FROM THE AMERICAN JOURNAL OF GASTROENTEROLOGY

Having chronic liver disease does not affect outcomes for women who undergo in vitro fertilization (IVF), new research suggests.

The study, published online in the American Journal of Gastroenterology, compared women with and those without chronic liver disease who had normal ovarian reserve and who underwent assisted reproductive technology (ART) treatment in a high-volume fertility practice from 2002 to 2021.

“IVF treatment and pregnancy outcomes were not significantly different compared to controls,” the researchers wrote.

Women with liver disease may experience impaired fertility. For example, women with chronic liver disease, such as hepatitis C virus infection, may have premature ovarian insufficiency, while women with advanced liver disease, cirrhosis, and hepatic decompensation are known to have abnormally low gonadotropin levels.

The prevalence of liver disease in women of reproductive age is rising, leading to “an immediate need for the clinical assessment of reproductive potential in women with chronic liver disease,” the authors wrote.

The literature about ART treatment outcomes for women with liver disease was limited and may not reflect current therapy protocols, researchers found.

“To the best of our knowledge, this study is the largest to date to evaluate IVF efficacy in women with liver disease,” they wrote.

Similar outcomes

Researchers identified 295 women with liver disease (mean age, 37.8 ± 5.2 years) who underwent 1,033 contemporary, standard ART treatment cycles. Six patients (2%) had cirrhosis, eight (2.7%) had undergone liver transplantation, and 281 (95.3%) had chronic liver disease, of which viral hepatitis B and C infections were the most prevalent. The final study population consisted of 115 women who underwent 186 IVF cycles, as well as embryo biopsy for genetic testing.

The control group consisted of all the women at the treatment center without liver disease who received contemporary, standard ART treatment because of male factor infertility, which served as an indication that the women had normal ovarian reserve and were considered fertile. These 624 patients underwent 868 IVF cycles with embryo biopsy.

The mean age of the patients with liver disease was significantly higher than that of the control participants. Mean body mass index was also significantly higher for the patients with liver disease, and there were differences in baseline levels of selected hormones, compared with control participants. In addition, among those with liver disease, the number of oocytes retrieved was significantly lower (12.3 ± 7.6 vs. 16.5 ± 8.2; P < .05), as were the number of mature oocytes (9.1 ± 6.2 vs. 12.6 ± 6.7; P < .05), the number of fertilized embryos (7.0 ± 5.2 vs. 9.9 ± 5.9; P < .05), the number of embryos for which biopsy was performed (3.4 ± 2.2 vs. 5.1 ± 3.5; P < .05), and the number of euploid embryos (1.6 ± 1.4 vs. 2.7 ± 2.4; P < .05), compared with control participants.
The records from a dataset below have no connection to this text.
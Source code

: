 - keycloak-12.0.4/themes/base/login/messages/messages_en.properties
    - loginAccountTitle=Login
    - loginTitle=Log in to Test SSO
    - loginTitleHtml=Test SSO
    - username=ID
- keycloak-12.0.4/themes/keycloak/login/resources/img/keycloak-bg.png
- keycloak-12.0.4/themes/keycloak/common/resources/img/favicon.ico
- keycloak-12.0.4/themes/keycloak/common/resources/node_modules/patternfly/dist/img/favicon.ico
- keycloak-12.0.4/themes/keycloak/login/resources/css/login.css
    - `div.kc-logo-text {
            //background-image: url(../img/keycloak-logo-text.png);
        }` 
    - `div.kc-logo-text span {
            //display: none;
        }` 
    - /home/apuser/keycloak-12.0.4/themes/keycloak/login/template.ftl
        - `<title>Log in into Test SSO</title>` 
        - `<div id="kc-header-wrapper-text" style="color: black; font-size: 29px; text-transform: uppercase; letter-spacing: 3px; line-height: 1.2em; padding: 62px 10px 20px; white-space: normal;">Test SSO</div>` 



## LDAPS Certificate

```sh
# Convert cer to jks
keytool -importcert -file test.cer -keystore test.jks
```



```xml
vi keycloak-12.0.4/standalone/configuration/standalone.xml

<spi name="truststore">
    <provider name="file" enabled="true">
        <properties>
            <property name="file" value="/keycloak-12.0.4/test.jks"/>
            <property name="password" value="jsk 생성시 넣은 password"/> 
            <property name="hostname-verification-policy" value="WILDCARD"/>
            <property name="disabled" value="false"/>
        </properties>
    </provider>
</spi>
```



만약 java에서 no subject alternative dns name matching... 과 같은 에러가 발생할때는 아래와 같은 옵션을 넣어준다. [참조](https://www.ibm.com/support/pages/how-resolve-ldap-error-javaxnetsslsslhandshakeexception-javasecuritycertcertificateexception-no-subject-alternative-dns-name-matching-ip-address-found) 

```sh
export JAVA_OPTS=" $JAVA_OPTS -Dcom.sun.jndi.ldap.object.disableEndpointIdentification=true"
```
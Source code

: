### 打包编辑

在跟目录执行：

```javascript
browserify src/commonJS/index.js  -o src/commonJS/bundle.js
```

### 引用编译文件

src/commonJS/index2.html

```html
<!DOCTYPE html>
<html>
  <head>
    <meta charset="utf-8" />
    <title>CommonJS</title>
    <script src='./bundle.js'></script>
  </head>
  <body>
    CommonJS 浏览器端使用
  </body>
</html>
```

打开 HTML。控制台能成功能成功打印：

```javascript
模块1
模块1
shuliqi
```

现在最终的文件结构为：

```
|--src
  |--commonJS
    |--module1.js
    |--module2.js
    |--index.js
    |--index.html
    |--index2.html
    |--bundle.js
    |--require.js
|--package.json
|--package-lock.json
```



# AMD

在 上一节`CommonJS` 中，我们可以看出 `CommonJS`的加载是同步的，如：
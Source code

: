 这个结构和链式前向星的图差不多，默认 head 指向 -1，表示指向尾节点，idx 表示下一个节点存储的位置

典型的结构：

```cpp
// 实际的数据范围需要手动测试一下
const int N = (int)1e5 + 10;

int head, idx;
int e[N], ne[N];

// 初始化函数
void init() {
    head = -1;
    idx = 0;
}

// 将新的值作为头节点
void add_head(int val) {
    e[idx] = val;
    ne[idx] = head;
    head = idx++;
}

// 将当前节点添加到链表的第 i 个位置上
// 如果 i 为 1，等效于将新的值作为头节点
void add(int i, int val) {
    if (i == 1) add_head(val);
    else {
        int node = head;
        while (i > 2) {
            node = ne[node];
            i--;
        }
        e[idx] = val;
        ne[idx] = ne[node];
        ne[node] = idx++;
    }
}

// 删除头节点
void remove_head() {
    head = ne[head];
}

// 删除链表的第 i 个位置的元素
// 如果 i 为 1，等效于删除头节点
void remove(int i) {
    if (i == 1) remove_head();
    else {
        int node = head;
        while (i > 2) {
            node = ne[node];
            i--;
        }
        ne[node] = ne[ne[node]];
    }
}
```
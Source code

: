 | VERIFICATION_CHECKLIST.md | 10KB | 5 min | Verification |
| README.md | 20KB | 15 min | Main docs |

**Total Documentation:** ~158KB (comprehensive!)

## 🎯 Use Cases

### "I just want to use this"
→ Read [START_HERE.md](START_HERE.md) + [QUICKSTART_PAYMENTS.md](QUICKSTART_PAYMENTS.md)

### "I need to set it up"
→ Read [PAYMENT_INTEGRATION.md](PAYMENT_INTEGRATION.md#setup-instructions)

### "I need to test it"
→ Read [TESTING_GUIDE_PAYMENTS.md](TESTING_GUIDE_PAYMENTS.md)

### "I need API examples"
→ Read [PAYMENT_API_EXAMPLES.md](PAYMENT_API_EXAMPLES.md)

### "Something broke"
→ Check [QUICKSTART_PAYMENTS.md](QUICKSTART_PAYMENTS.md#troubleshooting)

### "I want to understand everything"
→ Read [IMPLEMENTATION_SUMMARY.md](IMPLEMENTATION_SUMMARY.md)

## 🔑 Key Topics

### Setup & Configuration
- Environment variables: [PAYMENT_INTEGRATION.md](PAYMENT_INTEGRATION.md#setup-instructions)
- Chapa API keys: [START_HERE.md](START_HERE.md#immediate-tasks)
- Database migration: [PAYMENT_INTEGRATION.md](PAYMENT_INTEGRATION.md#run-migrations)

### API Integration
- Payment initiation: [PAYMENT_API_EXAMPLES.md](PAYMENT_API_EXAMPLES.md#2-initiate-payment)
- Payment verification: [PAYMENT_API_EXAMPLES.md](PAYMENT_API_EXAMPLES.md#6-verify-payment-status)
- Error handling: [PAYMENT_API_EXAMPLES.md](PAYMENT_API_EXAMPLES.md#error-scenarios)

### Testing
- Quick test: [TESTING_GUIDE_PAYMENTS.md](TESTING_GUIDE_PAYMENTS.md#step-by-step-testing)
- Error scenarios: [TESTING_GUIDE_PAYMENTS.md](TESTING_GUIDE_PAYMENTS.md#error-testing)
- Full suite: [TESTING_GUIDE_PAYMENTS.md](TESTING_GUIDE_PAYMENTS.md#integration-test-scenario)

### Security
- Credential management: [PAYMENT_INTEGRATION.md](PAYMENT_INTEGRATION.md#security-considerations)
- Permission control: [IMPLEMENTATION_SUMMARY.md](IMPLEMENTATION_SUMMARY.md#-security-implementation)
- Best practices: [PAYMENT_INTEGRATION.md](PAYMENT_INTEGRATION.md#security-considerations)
Among the two groups, there were no statistically significant differences in mature oocyte rate (an indicator of response to controlled ovarian stimulation), fertilization per mature oocyte rate (an indicator of oocyte quality and ability to be fertilized), or embryo ploidy rate (an indicator of genetically normal embryos), as determined by embryo biopsy, the researchers write.

A subanalysis of women who went on to have a single thawed euploid (chromosomally normal) embryo transfer to achieve pregnancy found no statistically significant differences in rates of clinical pregnancy, clinical pregnancy loss, or live births between the liver disease group and the control group.

“Overall, women with chronic liver disease can be counseled that IVF treatment will not significantly differ in response to controlled ovarian stimulation, embryo fertilization rate, or ploidy outcome compared to women without liver disease,” the researchers wrote.